C’est alors que les élus de la ville de Rennes entrent en jeu. Ils suggèrent de « rapprocher » - pour ne pas dire « fusionner » - la Maison Verte de la Maison de quartier de Villejean.
Didier Massé : « Notre objectif premier n’était pas de faire une économie de budget. Nous voulions que les forces vives du territoire travaillent ensemble au service des jeunes du quartier. Cependant, nous nous sommes vite aperçus que le personnel et les dirigeants n’en avaient pas toutes et tous forcément envie et qu'il existait des désaccords entre les deux Maisons. Il a fallu y travailler quatre ans avant d’y arriver. »
Une partie de billard vient de commencer.

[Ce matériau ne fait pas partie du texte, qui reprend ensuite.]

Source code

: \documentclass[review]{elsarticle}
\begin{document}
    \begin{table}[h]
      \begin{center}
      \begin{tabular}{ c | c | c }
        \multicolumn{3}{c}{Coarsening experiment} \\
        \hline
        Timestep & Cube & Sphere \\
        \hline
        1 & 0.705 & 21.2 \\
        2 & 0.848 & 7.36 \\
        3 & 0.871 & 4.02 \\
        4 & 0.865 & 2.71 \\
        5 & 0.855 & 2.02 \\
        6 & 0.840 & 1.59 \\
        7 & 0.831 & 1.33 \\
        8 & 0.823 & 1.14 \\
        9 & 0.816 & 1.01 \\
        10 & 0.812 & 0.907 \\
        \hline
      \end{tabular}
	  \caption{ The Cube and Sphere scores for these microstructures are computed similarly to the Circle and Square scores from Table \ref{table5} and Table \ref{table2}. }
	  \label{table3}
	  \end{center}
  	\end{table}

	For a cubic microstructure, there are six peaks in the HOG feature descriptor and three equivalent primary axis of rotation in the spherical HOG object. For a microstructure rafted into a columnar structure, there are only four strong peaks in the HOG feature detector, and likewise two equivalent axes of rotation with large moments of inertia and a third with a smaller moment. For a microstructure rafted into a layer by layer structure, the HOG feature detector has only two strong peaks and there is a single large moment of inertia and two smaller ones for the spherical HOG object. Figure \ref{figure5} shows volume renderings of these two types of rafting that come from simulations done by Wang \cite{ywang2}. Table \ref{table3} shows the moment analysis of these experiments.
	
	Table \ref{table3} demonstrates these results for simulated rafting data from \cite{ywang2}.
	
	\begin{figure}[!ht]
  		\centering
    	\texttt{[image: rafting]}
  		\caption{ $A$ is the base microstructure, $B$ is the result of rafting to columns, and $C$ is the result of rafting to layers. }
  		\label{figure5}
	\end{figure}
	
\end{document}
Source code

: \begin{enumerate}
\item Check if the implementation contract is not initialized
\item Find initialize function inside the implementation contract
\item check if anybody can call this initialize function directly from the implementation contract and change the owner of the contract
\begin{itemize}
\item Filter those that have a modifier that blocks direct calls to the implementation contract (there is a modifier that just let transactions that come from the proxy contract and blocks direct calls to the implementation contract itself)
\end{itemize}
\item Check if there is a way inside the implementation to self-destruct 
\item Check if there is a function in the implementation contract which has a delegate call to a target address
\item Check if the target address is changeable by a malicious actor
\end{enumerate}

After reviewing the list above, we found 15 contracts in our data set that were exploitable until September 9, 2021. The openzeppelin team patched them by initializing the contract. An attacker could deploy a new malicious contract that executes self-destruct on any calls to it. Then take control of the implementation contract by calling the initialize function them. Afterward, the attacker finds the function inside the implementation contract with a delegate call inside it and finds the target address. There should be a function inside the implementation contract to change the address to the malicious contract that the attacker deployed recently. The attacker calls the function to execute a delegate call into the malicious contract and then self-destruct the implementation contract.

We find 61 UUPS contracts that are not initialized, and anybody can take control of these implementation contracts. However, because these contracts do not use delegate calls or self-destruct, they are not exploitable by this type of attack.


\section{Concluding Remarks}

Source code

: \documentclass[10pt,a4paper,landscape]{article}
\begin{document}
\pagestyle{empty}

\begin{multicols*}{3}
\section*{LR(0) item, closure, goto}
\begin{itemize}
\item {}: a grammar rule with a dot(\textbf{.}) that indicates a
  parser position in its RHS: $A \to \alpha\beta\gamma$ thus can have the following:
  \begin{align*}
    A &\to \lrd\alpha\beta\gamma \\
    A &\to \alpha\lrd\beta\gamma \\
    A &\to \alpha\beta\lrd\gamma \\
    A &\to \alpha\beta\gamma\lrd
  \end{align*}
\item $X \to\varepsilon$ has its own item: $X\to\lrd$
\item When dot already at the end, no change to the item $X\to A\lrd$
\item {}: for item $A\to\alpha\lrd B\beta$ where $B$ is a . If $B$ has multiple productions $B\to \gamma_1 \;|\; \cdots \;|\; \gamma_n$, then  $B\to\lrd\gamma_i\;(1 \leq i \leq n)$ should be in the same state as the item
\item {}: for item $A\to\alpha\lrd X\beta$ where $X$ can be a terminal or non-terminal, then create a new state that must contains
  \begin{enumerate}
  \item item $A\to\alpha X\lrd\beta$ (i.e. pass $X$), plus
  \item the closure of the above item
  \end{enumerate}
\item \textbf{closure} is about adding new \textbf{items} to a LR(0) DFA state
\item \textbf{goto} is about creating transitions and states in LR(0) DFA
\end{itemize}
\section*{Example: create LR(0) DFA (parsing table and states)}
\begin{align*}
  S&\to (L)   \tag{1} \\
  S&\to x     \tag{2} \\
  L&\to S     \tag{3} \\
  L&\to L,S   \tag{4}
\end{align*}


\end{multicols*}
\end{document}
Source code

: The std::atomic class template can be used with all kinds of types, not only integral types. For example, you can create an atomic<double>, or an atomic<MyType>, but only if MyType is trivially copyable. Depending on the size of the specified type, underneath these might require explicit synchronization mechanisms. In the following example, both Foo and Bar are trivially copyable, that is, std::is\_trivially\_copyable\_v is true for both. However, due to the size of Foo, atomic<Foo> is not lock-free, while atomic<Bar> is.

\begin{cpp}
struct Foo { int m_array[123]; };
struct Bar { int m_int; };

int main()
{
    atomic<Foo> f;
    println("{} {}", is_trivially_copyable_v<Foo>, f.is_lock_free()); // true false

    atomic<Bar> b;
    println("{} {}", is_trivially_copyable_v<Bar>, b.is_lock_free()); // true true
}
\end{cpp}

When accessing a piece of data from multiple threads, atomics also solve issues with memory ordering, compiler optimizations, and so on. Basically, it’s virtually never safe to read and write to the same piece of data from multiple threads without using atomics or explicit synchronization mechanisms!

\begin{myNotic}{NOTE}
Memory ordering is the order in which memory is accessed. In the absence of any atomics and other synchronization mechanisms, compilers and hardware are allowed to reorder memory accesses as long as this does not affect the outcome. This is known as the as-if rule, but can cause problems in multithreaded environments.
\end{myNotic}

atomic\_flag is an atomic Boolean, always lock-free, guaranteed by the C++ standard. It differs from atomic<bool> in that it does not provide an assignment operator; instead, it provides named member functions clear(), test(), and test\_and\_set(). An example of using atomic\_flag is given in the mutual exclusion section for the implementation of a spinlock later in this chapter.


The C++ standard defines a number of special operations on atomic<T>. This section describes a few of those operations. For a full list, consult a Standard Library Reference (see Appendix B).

Une longue période de transition
Pendant cette longue période de transition, la municipalité de Rennes intervient pour que l'équipement reste ouvert et que l'activité se poursuive. Un agent municipal responsable de la mission jeunesse à la mairie prend le relais. Il accompagne à temps partiel salariés et conseil d’administration. Puis c’est au tour de la fédération bretonne des centres sociaux et socio culturels d’être sollicitée pour une mission. Enfin, un coordinateur de l’action jeunesse est nommé. Bastien Cazin gère le tout venant, sans responsabilité dans la gestion financière. Aujourd’hui animateur dans un autre quartier prioritaire de Rennes, il commente les dernières années de la Maison Verte autonome. « Elle fonctionnait avec des budgets équilibrés jusqu’au départ de la directrice en 2013. La mairie a géré l’intérim de la direction. Elle n’a pas officiellement lancé de projets, d’où l’épuisement de nos fonds propres en 2016 »
Trop indépendants
Autre commentaire sur cette période mouvementée, celui de Carla Lorenzoni : « Nous étions trop indépendants. Les élus ont voulu nous reprendre en main, nous contrôler. La ville a fait un carnage avec cette fusion ! 35 années d’expériences, de connaissance du quartier, de liens avec les habitants qui s’arrêtent d’un coup. Des familles avec lesquelles on était en contact, ne savaient plus où s’adresser pour se faire aider, pour remplir des papiers d’accès aux droits, à la CAF. Les habitants fonctionnent d’abord avec des interlocuteurs, pas avec des structures. » Didier Massé n’est pas d’accord avec l’expression de « carnage » utilisée par l’ancienne animatrice : « C’est le contraire qui s’est passé. La ville a sauvé la Maison Verte, un équipement de proximité que nous avons toujours considéré comme important de part sa localisation, son activité, le public touché. Nous avons maintenu toutes les subventions aux deux structures. La fusion, en augmentant la masse salariale, a même fait augmenter le budget global. »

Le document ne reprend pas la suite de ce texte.